One of my most favourite activities is looking at water! Maybe you share that fascination and delight?
This first photo is from the Bracklinn Falls that I told you about. There’s a beautiful bridge over these falls and you often see people standing on the bridge, mesmerised by the sight and the sound of the tumbling waters.
I think when you allow yourself to be captured by the sight of water, you slow down and start to notice more…more colours, more shapes, more ever changing flow and movement.
I know a still photograph doesn’t do justice to the experience but look at how many colours there are in that image! So many more than we see “at first glance”.

This second photo is the Mediterranean. Again, see the colours! What a palette! Standing at the edge of a sea or an ocean is just as mesmerising, just as enchanting, just as meditative, as watching water in a waterfall.
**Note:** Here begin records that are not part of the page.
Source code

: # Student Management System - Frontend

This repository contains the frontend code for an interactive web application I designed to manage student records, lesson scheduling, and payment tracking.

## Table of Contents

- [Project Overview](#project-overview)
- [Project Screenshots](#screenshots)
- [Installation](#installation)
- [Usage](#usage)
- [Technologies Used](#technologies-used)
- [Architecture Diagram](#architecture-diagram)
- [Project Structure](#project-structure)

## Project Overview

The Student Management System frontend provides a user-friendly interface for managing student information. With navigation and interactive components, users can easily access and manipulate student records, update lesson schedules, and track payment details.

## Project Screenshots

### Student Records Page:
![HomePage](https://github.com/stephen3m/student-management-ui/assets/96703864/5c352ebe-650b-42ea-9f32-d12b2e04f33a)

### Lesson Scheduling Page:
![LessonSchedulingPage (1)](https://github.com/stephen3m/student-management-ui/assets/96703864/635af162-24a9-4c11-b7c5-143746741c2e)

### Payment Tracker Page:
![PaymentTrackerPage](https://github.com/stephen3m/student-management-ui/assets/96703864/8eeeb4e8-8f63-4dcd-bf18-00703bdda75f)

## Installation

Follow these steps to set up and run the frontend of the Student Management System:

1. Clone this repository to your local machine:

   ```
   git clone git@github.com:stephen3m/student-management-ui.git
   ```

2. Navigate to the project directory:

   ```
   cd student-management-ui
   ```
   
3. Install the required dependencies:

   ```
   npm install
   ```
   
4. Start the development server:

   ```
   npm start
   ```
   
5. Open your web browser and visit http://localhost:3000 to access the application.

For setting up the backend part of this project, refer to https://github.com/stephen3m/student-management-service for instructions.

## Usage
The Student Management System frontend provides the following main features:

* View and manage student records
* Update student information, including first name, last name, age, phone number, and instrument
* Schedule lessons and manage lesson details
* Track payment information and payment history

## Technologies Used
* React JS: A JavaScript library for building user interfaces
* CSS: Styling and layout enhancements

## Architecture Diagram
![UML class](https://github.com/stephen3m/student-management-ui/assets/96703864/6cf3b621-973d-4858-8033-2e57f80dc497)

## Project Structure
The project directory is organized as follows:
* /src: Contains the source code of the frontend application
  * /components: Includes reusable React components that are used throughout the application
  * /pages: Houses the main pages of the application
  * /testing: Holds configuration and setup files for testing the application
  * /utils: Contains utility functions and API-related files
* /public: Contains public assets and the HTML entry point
This third photo is the River Forth in the town of my birth, Stirling, with the Wallace Monument in the background. Rivers are especially fascinating, not least because, as Herodotus said
No man ever steps in the same river twice, for it’s not the same river and he’s not the same man
Isn’t it kind of mind boggling to think of a river as a “thing”, to give “it” a name, like we name cats, dogs, people we know? Because what exactly is this river we name? The water in it, which is never the same water, minute by minute? The banks, which change over days, weeks and years? When you look at the River Forth from Stirling Castle you see an astonishing trail of winding, looping water – loops which change over time? Is the river named because we can trace its origin in the hills and its destination in the sea?
Whatever we think a river, it’s clear “it” isn’t a fixed “thing” at all…..and that’s what I find fascinating about water. It’s always changing, always “becoming not being”.